Убив Гектора, отомстив за Патрокла, Ахилл и этим не утоляет свой гнев: он привязывает тело Гектора к своей колеснице и таскает его вокруг надгробного кургана. Этой нехитрой забавой он тешится двенадцать дней, пока старик Приам, собравшись с духом, не решается наконец явиться в греческий лагерь и молить Ахилла о милосердии.
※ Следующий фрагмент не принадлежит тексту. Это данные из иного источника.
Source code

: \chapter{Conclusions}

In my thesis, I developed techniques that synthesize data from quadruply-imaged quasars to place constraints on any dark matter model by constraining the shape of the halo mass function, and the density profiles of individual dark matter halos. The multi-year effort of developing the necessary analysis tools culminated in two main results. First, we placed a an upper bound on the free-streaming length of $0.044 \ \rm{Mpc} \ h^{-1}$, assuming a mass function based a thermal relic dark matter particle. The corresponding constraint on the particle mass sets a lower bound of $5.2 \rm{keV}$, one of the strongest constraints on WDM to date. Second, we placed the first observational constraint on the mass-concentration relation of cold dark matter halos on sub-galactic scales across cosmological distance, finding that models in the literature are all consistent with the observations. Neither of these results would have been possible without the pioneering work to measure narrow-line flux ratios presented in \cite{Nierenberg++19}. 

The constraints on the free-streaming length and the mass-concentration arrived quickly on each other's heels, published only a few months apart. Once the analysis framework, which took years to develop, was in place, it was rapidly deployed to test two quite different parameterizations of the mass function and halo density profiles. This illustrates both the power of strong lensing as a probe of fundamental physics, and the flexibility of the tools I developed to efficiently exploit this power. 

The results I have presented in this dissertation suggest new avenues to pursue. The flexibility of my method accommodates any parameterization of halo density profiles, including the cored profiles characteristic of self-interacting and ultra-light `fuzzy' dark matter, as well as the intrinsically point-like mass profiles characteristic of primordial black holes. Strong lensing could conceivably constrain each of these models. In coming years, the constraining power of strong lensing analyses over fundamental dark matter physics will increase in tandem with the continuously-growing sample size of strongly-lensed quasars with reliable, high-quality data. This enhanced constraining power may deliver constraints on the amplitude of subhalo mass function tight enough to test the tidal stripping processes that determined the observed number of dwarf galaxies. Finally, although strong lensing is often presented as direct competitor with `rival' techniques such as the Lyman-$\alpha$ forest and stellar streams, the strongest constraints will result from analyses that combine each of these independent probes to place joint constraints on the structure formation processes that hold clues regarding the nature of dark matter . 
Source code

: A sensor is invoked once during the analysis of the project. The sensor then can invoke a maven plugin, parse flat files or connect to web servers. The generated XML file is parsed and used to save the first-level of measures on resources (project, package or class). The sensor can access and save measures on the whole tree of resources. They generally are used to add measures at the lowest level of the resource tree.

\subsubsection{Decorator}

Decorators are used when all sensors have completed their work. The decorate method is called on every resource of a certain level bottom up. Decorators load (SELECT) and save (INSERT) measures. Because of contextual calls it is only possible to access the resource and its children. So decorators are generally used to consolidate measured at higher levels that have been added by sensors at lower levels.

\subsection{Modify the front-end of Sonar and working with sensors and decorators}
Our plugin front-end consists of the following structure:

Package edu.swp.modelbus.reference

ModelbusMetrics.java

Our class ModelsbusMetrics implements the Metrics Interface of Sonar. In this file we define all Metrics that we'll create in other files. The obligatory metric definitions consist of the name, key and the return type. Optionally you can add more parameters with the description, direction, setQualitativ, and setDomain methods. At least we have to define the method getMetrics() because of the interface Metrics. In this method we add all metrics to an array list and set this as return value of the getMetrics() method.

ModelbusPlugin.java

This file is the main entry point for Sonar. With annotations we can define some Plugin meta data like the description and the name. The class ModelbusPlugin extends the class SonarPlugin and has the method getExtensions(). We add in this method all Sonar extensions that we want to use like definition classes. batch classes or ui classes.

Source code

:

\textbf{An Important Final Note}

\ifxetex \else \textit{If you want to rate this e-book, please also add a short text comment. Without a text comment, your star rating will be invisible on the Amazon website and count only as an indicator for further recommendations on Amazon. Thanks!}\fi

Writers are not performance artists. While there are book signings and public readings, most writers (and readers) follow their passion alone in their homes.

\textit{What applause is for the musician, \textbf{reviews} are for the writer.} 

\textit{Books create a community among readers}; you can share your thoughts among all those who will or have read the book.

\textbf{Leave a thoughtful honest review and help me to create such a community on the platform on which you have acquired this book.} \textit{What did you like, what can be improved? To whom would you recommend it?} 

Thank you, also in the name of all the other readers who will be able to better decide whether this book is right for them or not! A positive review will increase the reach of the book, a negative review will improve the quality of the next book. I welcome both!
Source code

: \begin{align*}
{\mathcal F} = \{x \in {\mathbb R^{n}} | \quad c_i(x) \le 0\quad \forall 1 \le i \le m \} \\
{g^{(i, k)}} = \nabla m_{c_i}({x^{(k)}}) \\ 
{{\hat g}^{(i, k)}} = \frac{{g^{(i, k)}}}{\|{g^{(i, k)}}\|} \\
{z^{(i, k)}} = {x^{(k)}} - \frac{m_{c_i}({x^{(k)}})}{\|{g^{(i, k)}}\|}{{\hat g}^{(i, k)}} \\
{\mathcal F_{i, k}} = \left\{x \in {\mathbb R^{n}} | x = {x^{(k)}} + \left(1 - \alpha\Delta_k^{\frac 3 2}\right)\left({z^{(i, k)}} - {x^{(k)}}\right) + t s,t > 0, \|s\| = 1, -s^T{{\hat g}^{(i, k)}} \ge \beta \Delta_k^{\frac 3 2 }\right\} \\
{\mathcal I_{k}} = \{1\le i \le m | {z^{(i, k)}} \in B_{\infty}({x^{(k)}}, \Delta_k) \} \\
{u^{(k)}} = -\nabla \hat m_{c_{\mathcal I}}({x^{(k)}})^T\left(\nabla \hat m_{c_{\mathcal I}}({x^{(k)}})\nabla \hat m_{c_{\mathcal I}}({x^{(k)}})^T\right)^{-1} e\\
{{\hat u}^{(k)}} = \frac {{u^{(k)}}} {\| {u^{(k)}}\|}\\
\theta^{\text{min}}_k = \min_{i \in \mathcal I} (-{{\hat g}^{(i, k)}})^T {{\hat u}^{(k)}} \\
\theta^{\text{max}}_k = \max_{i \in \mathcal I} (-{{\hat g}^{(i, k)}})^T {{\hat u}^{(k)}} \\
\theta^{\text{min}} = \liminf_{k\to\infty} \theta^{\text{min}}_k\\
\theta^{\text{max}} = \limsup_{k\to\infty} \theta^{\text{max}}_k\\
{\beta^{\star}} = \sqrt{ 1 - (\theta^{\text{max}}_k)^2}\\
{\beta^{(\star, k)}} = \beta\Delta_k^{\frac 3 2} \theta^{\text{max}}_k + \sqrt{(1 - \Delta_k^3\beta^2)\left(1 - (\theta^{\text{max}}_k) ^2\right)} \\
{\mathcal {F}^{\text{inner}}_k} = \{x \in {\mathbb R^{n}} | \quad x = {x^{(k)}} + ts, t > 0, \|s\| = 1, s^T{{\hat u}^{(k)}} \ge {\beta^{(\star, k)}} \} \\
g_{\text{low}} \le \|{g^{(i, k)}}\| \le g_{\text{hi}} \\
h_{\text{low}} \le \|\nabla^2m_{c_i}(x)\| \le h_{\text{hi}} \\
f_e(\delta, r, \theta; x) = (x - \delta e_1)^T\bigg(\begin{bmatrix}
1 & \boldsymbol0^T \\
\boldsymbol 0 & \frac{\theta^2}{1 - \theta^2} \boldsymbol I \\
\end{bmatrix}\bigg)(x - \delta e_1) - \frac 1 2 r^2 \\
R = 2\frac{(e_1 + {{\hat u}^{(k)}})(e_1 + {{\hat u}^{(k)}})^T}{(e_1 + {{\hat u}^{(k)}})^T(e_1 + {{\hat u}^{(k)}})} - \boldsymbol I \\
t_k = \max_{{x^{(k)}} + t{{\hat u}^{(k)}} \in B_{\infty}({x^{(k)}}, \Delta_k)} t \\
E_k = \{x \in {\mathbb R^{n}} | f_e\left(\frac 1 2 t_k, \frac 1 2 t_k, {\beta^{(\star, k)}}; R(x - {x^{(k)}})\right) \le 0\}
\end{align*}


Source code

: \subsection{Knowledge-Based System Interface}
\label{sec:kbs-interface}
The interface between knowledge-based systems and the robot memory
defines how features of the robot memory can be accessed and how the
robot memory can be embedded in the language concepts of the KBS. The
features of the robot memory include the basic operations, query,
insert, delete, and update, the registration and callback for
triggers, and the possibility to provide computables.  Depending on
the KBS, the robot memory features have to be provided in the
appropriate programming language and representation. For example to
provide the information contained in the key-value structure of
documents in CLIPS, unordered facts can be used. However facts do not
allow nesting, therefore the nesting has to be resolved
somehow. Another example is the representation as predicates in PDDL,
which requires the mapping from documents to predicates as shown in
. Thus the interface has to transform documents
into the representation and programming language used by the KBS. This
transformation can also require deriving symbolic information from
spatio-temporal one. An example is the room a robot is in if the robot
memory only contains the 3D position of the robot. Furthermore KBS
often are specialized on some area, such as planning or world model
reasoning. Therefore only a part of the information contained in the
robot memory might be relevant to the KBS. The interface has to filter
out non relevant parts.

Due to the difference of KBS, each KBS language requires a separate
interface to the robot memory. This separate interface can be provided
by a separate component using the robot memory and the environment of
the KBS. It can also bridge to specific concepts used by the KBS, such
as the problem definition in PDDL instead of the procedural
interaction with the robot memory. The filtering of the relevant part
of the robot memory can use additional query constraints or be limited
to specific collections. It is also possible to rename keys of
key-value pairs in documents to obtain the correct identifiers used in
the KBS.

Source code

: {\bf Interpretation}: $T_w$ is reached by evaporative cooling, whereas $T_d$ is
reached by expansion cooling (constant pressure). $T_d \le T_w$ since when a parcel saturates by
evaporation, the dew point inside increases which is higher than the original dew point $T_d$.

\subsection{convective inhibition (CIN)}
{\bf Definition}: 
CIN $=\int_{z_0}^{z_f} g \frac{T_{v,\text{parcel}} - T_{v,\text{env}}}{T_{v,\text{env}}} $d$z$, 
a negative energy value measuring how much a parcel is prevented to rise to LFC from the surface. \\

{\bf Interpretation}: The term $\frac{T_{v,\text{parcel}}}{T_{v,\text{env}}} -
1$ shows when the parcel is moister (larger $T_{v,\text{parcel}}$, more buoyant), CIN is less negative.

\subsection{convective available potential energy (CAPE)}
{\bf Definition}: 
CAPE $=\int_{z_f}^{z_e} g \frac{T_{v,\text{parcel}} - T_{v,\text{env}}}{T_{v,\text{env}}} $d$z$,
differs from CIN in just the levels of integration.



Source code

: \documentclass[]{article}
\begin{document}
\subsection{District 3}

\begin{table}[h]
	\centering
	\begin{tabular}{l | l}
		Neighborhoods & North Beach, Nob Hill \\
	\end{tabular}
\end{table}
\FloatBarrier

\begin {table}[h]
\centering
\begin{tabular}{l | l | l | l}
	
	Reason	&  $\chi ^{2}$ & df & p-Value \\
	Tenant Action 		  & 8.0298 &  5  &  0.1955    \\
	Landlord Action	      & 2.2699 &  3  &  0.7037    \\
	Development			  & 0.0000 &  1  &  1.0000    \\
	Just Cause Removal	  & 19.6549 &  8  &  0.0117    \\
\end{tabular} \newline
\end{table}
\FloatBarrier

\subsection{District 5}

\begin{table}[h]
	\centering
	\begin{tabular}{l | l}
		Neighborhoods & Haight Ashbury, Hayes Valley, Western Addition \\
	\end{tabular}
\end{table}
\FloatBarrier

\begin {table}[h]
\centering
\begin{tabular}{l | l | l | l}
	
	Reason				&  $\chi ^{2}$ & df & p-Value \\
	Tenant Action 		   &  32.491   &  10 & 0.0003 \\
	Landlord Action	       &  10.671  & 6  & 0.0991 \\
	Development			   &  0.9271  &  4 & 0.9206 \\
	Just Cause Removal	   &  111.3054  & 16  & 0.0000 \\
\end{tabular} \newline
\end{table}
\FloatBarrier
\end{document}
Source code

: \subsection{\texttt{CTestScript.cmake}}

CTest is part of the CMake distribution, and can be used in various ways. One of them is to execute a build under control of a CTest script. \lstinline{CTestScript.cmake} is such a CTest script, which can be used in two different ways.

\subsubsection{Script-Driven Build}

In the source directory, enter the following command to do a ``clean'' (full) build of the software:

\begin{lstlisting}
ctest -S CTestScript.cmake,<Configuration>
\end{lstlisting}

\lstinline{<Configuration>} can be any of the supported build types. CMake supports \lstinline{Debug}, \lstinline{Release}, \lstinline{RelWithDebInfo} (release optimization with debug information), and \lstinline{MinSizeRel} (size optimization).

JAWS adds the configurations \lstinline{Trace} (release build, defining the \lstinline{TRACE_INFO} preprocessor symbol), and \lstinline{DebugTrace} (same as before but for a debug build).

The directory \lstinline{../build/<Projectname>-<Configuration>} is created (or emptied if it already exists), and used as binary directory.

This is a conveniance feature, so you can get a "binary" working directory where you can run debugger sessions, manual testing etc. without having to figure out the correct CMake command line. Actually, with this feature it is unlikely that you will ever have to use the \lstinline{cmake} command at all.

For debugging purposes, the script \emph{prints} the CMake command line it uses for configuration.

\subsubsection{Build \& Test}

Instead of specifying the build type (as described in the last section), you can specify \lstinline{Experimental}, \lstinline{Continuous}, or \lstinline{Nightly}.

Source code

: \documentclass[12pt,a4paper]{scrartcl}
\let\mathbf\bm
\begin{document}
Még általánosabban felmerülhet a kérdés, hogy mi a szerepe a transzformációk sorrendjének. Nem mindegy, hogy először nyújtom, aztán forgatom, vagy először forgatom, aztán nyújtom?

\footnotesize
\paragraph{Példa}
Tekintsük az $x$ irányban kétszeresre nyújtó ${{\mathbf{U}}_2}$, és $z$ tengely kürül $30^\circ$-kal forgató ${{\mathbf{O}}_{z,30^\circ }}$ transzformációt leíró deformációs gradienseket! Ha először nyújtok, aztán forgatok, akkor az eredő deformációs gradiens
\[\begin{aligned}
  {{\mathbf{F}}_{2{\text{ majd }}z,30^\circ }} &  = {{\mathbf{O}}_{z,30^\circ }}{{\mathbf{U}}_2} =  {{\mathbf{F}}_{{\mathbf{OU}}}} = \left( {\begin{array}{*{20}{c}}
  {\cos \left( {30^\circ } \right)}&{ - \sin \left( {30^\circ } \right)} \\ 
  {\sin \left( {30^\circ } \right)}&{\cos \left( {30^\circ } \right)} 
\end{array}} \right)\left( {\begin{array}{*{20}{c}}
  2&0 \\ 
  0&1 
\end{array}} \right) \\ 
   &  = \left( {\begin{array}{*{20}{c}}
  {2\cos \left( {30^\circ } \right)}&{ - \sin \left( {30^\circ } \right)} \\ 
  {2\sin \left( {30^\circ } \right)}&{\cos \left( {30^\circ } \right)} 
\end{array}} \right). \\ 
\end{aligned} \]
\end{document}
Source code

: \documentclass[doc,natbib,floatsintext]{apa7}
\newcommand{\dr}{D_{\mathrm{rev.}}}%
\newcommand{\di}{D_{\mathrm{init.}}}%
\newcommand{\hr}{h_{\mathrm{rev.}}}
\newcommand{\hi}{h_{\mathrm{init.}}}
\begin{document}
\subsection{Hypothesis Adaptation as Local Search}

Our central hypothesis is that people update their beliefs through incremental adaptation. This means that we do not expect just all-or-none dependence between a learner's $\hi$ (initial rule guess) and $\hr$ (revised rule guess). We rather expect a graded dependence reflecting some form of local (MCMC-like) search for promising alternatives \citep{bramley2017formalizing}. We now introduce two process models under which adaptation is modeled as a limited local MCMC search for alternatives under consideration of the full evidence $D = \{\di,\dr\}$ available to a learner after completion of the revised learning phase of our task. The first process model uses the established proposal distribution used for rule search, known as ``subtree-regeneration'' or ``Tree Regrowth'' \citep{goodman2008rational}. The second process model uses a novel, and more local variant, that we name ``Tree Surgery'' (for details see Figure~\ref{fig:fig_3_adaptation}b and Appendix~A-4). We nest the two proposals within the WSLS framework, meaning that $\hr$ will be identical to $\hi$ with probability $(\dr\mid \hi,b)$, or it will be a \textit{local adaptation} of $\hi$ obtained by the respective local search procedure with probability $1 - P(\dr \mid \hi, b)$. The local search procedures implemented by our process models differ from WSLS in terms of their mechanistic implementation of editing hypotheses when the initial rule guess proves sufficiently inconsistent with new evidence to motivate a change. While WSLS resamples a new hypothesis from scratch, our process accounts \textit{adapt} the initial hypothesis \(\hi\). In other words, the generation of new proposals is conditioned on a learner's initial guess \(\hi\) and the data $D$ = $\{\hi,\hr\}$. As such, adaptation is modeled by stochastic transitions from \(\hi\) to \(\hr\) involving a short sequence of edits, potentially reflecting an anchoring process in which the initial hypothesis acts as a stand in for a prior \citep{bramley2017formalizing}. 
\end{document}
«Илиада» строится симметрично: в начале поэмы отец выкупал попавшую в плен дочь — и едва избежал расправы; в конце Приам, царь ненавистной Трои, отец Париса, виновника войны, отец этого самого Гектора, убийцы Патрокла, приходит с выкупом к Ахиллу. Здесь происходит великий перелом, здесь ахейцы становятся эллинами, здесь начинается наша история. Припав к ногам Ахилла, Приам молит: «Вспомни отца своего, богам равный Ахилл: он мой сверстник», — и Ахилл отвечает ему слезами.
Да, были у эллинов основания подозревать Гомера в пристрастности и считать его троянцем, ведь греки, слушавшие, а потом и читавшие «Илиаду», — уже не те греки. Они, как Одиссей, «растаяли».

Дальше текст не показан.